Public Enemies is the new poster child for digital v. film for me. Vern Snackwell mentioned to me how good Zodiac looked and that's true, when I saw Zodiac a couple of years ago I was surprised something filmed in HD could look so good--this is a major step back. While I wasn't completely enamored by the movie--shooting it in HD ruined it. Shooting this in film would have made it more inviting, more warm, more realistic and more pleasing to the eye. Nice job destroying your movie Michael Mann.

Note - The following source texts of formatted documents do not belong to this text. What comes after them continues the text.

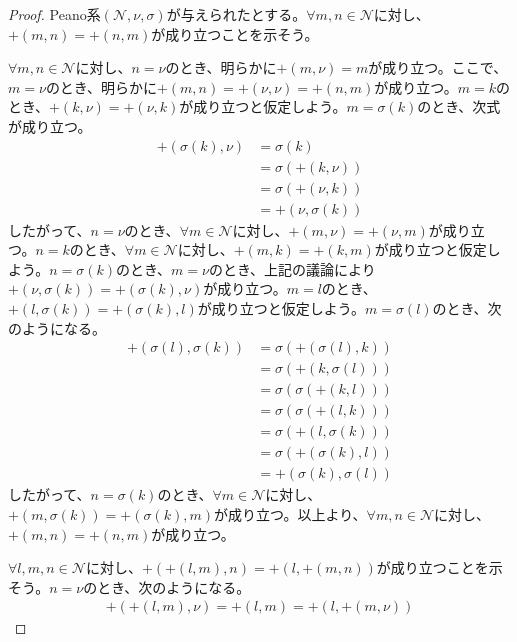 \documentclass[dvipdfmx]{jsarticle}
\begin{document}
\begin{proof}
Peano系$\left( \mathcal{N,}\nu,\sigma \right)$が与えられたとする。$\forall m,n \in \mathcal{N}$に対し、$+ (m,n) = + (n,m)$が成り立つことを示そう。\par
$\forall m,n \in \mathcal{N}$に対し、$n = \nu$のとき、明らかに$+ (m,\nu) = m$が成り立つ。ここで、$m = \nu$のとき、明らかに$+ (m,n) = + (\nu,\nu) = + (n,m)$が成り立つ。$m = k$のとき、$+ (k,\nu) = + (\nu,k)$が成り立つと仮定しよう。$m = \sigma(k)$のとき、次式が成り立つ。
\begin{align*}
+ \left( \sigma(k),\nu \right) &= \sigma(k)\\
&= \sigma\left( + (k,\nu) \right)\\
&= \sigma\left( + (\nu,k) \right)\\
&= + \left( \nu,\sigma(k) \right)
\end{align*}
したがって、$n = \nu$のとき、$\forall m \in \mathcal{N}$に対し、$+ (m,\nu) = + (\nu,m)$が成り立つ。$n = k$のとき、$\forall m \in \mathcal{N}$に対し、$+ (m,k) = + (k,m)$が成り立つと仮定しよう。$n = \sigma(k)$のとき、$m = \nu$のとき、上記の議論により$+ \left( \nu,\sigma(k) \right) = + \left( \sigma(k),\nu \right)$が成り立つ。$m = l$のとき、$+ \left( l,\sigma(k) \right) = + \left( \sigma(k),l \right)$が成り立つと仮定しよう。$m = \sigma(l)$のとき、次のようになる。
\begin{align*}
+ \left( \sigma(l),\sigma(k) \right) &= \sigma\left( + \left( \sigma(l),k \right) \right)\\
&= \sigma\left( + \left( k,\sigma(l) \right) \right)\\
&= \sigma\left( \sigma\left( + (k,l) \right) \right)\\
&= \sigma\left( \sigma\left( + (l,k) \right) \right)\\
&= \sigma\left( + \left( l,\sigma(k) \right) \right)\\
&= \sigma\left( + \left( \sigma(k),l \right) \right)\\
&= + \left( \sigma(k),\sigma(l) \right)
\end{align*}
したがって、$n = \sigma(k)$のとき、$\forall m \in \mathcal{N}$に対し、$+ \left( m,\sigma(k) \right) = + \left( \sigma(k),m \right)$が成り立つ。以上より、$\forall m,n \in \mathcal{N}$に対し、$+ (m,n) = + (n,m)$が成り立つ。\par
$\forall l,m,n \in \mathcal{N}$に対し、$+ \left( + (l,m),n \right) = + \left( l, + (m,n) \right)$が成り立つことを示そう。$n = \nu$のとき、次のようになる。
\begin{align*}
+ \left( + (l,m),\nu \right) = + (l,m) = + \left( l, + (m,\nu) \right)

\end{align*}
\end{proof}
\end{document}
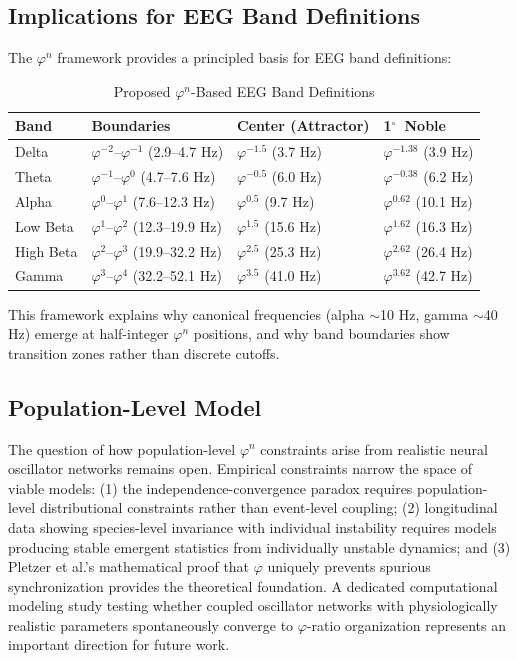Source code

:\documentclass[11pt,a4paper]{article}
\newcommand{\degree}{$^\circ$}  %
\newcommand{\phisym}{\varphi}
\begin{document}
\subsection{Implications for EEG Band Definitions}

The $\phisym^n$ framework provides a principled basis for EEG band definitions:

\begin{table}[H]
\centering
\caption{Proposed $\phisym^n$-Based EEG Band Definitions}
\label{tab:band_definitions}
\begin{tabular}{@{}llll@{}}
\toprule
Band & Boundaries & Center (Attractor) & 1\degree\ Noble \\
\midrule
Delta & $\phisym^{-2}$--$\phisym^{-1}$ (2.9--4.7 Hz) & $\phisym^{-1.5}$ (3.7 Hz) & $\phisym^{-1.38}$ (3.9 Hz) \\
Theta & $\phisym^{-1}$--$\phisym^{0}$ (4.7--7.6 Hz) & $\phisym^{-0.5}$ (6.0 Hz) & $\phisym^{-0.38}$ (6.2 Hz) \\
Alpha & $\phisym^{0}$--$\phisym^{1}$ (7.6--12.3 Hz) & $\phisym^{0.5}$ (9.7 Hz) & $\phisym^{0.62}$ (10.1 Hz) \\
Low Beta & $\phisym^{1}$--$\phisym^{2}$ (12.3--19.9 Hz) & $\phisym^{1.5}$ (15.6 Hz) & $\phisym^{1.62}$ (16.3 Hz) \\
High Beta & $\phisym^{2}$--$\phisym^{3}$ (19.9--32.2 Hz) & $\phisym^{2.5}$ (25.3 Hz) & $\phisym^{2.62}$ (26.4 Hz) \\
Gamma & $\phisym^{3}$--$\phisym^{4}$ (32.2--52.1 Hz) & $\phisym^{3.5}$ (41.0 Hz) & $\phisym^{3.62}$ (42.7 Hz) \\
\bottomrule
\end{tabular}
\end{table}

This framework explains why canonical frequencies (alpha $\sim$10 Hz, gamma $\sim$40 Hz) emerge at half-integer $\phisym^n$ positions, and why band boundaries show transition zones rather than discrete cutoffs.

\subsection{Population-Level Model}

The question of how population-level $\phisym^n$ constraints arise from realistic neural oscillator networks remains open. Empirical constraints narrow the space of viable models: (1) the independence-convergence paradox requires population-level distributional constraints rather than event-level coupling; (2) longitudinal data showing species-level invariance with individual instability \parencite{lacy2026lemon} requires models producing stable emergent statistics from individually unstable dynamics; and (3) Pletzer et al.'s \parencite{pletzer2010golden} mathematical proof that $\phisym$ uniquely prevents spurious synchronization provides the theoretical foundation. A dedicated computational modeling study testing whether coupled oscillator networks with physiologically realistic parameters spontaneously converge to $\phisym$-ratio organization represents an important direction for future work.
\end{document}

Film wins again!

7 comments:

Brandon said...

Exactly!

Joshua Blevins Peck said...

Amen!

Vern Snackwell said...

badass post

Joshua Blevins Peck said...

Another amen!

Rumblefish said...

I haven't seen the movie yet, but it bugged me even during the trailer.

. said...

agree.

the texture of HD just ruins the movie.

it's not always looking the most detailed, or most "realistic" that matters; movies, like photography, paintings... are an art form

and texture matters.

Anonymous said...

thank you for posting this, i was wondering if there was something wrong with me, because comparing hd and high def to a video filmed in the 80s like the robo cup, or the predator or planet of the apes, i feel that HD high def filming ruins the the whole watching experience, nowadays movies are fast in scenes no time to relax and gather information. HD has basically turned a good movie into a TV show.

its 2012, and new movies look like reality shows.

we need to return to the ways movies in the 50s,60s,70s,80s,90s

were created with good old fashioned hardware.